She had small doubt of Cook. If Mrs. Murray Townsend had a friend in the house, it was Bridget. Mrs. Harrison Townsend had never considered Bridget a particularly amiable person, but Jane had won her completely by treating her always with consideration, and by showing the interest in her affairs, which is appreciated most by those who expect it least.
"Sure, then, we 'll go, Mrs. Murray, and take it as a holiday," agreed Cook, when her young mistress had explained her plans. "And we 'll take some of the fixings with us they 'll not be havin' at the farm."
During the week that intervened before Christmas, Shirley's head was so full of her schemes that for the first time since her initiation into office work she had considerable difficulty in keeping her mind upon her tasks. Christmas fell upon a Tuesday that year, fortunately for her plans, so after Saturday noon she was free to give her mind to the pleasures in prospect. Mrs. Bell and Nancy had agreed enthusiastically to every detail of the arrangements, and Grandfather Bell, when cautiously consulted over the telephone and urged to keep it all a secret from his wife, had responded as joyously as a boy that the party might occupy every nook and corner of the house and have things all their own way, if they would only come.

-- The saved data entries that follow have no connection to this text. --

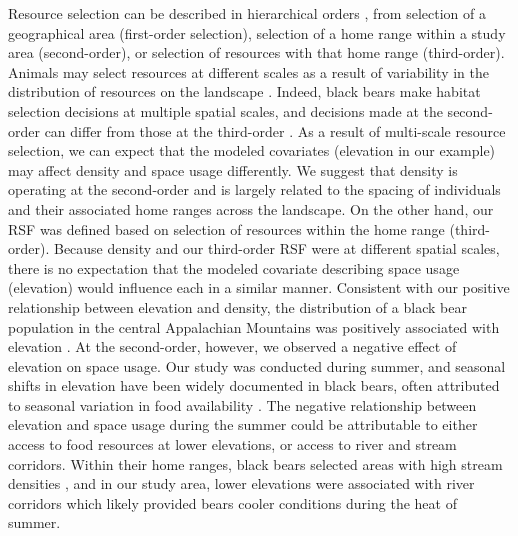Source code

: \documentclass[12pt]{article}
\begin{document}
Resource selection can be described in
hierarchical orders \citep{johnson:1980}, from selection of a geographical
area (first-order selection), selection of a home range within a study
area (second-order), or selection of resources with that home range
(third-order).  Animals may select resources at different scales as a
result of variability in the distribution of resources on the
landscape \citep{mayor_etal:2009}.  Indeed, black bears make habitat
selection decisions at multiple spatial scales, and decisions made at
the second-order can differ from those at the third-order
\citep{lyons_etal:2003, sadeghpour_ginnett:2011}.
  As a result of multi-scale
resource selection, we can expect that the modeled covariates
(elevation in our example) may affect density and space usage
differently.  We suggest that density is operating at the second-order
and is largely related to the spacing of individuals and their
associated home ranges across the landscape.  On the other hand, our RSF was defined
based on selection of resources within the home range (third-order).
Because density and our third-order RSF were at different spatial
scales, there is no expectation that the modeled covariate describing
space usage (elevation) would influence each in a similar manner.
Consistent with our positive relationship between elevation and
density, the distribution of a black bear population in the central
Appalachian Mountains was positively associated with elevation \citep{frary_etal:2011}.
 At the second-order, however, we observed a negative
effect of elevation on space usage.  Our study was conducted during
summer, and seasonal shifts in elevation have been widely documented
in black bears, often attributed to seasonal variation in food
availability \citep{reynolds_beecham:1980,
graber_white:1983}.
 The negative relationship between elevation and space
usage during the summer could be attributable to either access to food
resources at lower elevations, or access to river and stream
corridors.  Within their home ranges, black bears selected areas with
high stream densities \citep{fecske_etal:2002}, and in our study area,
lower elevations were associated with river corridors which likely
provided bears cooler conditions during the heat of summer.
\end{document}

It proved necessary to let somebody into the plan at the last, in order that the men, returning to their homes on Monday evening, should be directed what to do. Rufus was selected for this office, an appointment which tickled him so that it was with difficulty he kept from bursting out with his secret. At night he was first at home, and as the others one by one arrived, he haled them to their rooms, bade them make themselves ready in short order, and surreptitiously packed away several travelling bags in the recesses of Grandfather Bell's capacious market-wagon, now on runners and fitted with seats.
"What on earth does it all mean?" asked Murray, taking his seat in the sleigh in which the energetic Rufus had stowed the male members of his own family, amidst a storm of questions and surmises, accompanied by much good humoured raillery at his own quite evident excitement.
"It means that you 're kidnapped, and may never see home again," responded Rufus, tucking a hot soapstone under his father's feet, for the night was sharp, and Shirley's orders imperative. "Warm, daddy? Want an extra rug over you? I 've enough here to wrap up a party of elephants."
"I'm very comfortable," Mr. Bell replied. His shoulder rested against Peter's, and Peter's arm lay along the low back of the seat behind him. Mr. Bell always felt a comfortable sense of support and protection when Peter was near--and Peter generally was near in these days. The elder man well understood why, and appreciated the devotion which showed itself in acts rather than in words.
"I've only one objection to make," declared Ross, as the sleigh moved briskly off, driven by Grandfather Bell's next neighbour, a man who did odd jobs for him when needed, and worked for him steadily during the summers. "I 'm hungry as a bear, and don't want to go more than fifty miles to supper."
"It would pay you to go a hundred, judging by my observations," asserted Rufus, from among the fur robes at Ross's feet. "And we 'll be there in a jiffy. Don't these boys go, though? They must get fed plenty of oats."
"They certainly do," agreed the driver. "Elihu Bell is n't the man to starve his horses, let alone humans."